The problem:
Set down the lines of the data exactly, starting at the first and stopping after the line containing "to validate |".

(Beginning of Material provided)

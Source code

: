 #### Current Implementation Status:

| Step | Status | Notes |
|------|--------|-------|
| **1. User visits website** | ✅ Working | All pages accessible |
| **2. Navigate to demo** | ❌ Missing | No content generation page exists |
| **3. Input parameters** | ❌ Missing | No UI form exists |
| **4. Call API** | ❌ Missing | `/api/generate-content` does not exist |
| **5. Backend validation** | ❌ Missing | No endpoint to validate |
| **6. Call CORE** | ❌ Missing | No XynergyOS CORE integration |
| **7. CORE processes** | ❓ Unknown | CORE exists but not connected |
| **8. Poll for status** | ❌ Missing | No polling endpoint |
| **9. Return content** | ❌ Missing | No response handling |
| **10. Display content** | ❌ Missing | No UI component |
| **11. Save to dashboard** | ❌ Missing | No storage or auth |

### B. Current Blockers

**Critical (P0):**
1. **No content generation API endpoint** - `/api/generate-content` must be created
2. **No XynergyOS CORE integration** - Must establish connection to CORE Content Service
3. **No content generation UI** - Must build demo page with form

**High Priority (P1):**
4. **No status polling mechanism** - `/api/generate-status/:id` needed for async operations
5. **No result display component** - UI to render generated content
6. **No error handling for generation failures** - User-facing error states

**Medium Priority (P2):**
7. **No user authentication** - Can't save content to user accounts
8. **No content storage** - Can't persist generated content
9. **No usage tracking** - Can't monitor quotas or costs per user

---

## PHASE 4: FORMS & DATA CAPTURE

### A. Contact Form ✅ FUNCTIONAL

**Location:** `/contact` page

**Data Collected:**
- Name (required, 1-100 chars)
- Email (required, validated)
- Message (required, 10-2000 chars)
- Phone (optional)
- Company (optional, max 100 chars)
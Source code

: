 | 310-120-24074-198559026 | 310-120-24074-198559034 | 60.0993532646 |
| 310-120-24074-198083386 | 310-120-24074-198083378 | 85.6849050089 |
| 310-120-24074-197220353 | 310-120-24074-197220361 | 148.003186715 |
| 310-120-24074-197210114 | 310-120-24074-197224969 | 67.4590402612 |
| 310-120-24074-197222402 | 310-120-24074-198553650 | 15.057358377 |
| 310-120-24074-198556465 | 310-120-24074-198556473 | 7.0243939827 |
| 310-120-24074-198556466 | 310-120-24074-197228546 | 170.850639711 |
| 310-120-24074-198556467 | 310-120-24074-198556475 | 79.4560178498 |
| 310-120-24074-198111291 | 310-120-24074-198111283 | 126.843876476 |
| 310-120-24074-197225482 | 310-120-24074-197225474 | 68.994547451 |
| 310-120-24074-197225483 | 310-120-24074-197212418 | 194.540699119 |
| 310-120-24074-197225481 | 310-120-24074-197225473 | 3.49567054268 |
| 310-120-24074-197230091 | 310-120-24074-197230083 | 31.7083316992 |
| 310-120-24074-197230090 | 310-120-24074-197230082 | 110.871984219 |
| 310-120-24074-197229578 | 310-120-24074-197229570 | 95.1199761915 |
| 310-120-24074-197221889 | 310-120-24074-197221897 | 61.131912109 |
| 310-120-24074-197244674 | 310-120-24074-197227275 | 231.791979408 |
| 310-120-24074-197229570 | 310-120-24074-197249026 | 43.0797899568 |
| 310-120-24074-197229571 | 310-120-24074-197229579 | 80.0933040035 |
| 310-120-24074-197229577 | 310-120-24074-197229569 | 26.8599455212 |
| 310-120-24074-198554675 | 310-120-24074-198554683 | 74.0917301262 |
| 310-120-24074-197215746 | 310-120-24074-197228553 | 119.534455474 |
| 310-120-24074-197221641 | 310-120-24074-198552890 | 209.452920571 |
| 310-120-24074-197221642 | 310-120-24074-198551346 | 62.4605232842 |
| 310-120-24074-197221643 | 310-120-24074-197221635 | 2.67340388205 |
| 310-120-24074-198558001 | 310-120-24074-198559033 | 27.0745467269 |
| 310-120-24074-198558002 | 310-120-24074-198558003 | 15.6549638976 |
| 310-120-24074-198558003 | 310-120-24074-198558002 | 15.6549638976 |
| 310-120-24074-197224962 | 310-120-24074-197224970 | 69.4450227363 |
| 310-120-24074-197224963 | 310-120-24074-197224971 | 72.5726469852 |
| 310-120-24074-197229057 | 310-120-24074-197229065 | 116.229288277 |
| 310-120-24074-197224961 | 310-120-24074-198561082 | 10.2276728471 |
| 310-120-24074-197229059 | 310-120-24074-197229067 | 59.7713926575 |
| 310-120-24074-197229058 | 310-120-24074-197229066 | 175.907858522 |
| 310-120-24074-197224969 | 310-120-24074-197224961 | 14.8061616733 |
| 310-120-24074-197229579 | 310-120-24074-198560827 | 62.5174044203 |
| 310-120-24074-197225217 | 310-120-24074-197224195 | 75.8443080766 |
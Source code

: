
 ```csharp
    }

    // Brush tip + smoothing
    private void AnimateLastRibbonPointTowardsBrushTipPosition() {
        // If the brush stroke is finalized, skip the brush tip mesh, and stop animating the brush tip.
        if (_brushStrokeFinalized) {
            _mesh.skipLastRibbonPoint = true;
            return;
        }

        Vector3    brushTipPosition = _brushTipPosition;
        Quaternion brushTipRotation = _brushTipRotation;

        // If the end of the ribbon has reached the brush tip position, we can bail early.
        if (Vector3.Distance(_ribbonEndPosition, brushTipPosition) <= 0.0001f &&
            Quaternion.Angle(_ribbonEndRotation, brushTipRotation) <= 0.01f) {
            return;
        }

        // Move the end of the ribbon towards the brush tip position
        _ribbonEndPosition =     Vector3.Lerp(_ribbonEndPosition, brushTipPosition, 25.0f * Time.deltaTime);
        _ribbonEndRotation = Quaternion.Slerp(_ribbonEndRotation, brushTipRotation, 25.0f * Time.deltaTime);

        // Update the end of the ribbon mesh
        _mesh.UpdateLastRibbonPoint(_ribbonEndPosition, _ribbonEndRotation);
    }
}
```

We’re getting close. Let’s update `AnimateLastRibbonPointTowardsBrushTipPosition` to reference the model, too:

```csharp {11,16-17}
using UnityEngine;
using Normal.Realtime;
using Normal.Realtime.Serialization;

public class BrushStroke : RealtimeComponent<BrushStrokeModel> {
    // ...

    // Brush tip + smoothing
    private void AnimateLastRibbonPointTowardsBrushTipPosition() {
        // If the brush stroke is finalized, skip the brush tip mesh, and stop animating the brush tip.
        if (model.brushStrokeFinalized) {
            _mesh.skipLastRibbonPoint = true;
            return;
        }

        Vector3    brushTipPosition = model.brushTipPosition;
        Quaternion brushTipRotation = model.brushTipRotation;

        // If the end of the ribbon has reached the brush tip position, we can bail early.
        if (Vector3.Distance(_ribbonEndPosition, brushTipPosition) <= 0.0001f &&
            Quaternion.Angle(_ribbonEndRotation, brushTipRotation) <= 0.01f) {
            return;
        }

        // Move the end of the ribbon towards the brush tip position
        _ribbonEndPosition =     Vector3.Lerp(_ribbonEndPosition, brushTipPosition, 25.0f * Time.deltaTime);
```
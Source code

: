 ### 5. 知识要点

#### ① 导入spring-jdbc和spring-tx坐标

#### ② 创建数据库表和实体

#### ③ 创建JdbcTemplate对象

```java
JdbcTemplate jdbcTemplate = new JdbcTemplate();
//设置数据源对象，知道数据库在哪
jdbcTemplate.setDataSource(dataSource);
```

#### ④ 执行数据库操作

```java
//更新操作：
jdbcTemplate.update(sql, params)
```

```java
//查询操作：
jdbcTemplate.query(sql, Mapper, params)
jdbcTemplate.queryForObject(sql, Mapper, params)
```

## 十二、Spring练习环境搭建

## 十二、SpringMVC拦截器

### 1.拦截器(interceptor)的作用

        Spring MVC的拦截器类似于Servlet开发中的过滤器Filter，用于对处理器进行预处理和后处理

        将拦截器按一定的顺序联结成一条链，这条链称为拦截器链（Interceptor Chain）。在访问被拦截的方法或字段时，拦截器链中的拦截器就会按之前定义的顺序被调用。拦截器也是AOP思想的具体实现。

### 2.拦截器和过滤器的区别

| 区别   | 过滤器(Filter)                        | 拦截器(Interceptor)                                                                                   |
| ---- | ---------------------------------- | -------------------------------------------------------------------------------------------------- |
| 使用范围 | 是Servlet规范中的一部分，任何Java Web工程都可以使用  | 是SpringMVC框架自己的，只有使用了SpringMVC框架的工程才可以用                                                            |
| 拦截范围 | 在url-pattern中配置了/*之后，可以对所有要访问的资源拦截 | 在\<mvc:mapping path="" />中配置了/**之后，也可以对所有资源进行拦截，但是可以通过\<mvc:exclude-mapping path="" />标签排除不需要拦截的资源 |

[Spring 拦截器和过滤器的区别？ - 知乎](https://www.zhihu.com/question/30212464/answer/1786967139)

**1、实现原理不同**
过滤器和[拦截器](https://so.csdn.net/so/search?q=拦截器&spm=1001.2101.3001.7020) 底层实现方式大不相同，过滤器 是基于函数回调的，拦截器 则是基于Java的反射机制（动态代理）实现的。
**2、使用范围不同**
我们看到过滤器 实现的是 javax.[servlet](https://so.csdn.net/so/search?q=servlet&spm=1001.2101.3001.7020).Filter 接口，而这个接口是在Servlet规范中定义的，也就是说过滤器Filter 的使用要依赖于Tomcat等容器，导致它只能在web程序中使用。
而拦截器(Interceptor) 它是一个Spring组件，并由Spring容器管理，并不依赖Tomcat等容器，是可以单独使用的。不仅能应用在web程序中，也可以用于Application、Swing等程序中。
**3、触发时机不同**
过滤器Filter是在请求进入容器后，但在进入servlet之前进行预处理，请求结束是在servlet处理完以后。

(End of Material provided)

Response area:
Source code

: #### Current Implementation Status:

| Step | Status | Notes |
|------|--------|-------|
| **1. User visits website** | ✅ Working | All pages accessible |
| **2. Navigate to demo** | ❌ Missing | No content generation page exists |
| **3. Input parameters** | ❌ Missing | No UI form exists |
| **4. Call API** | ❌ Missing | `/api/generate-content` does not exist |
| **5. Backend validation** | ❌ Missing | No endpoint to validate |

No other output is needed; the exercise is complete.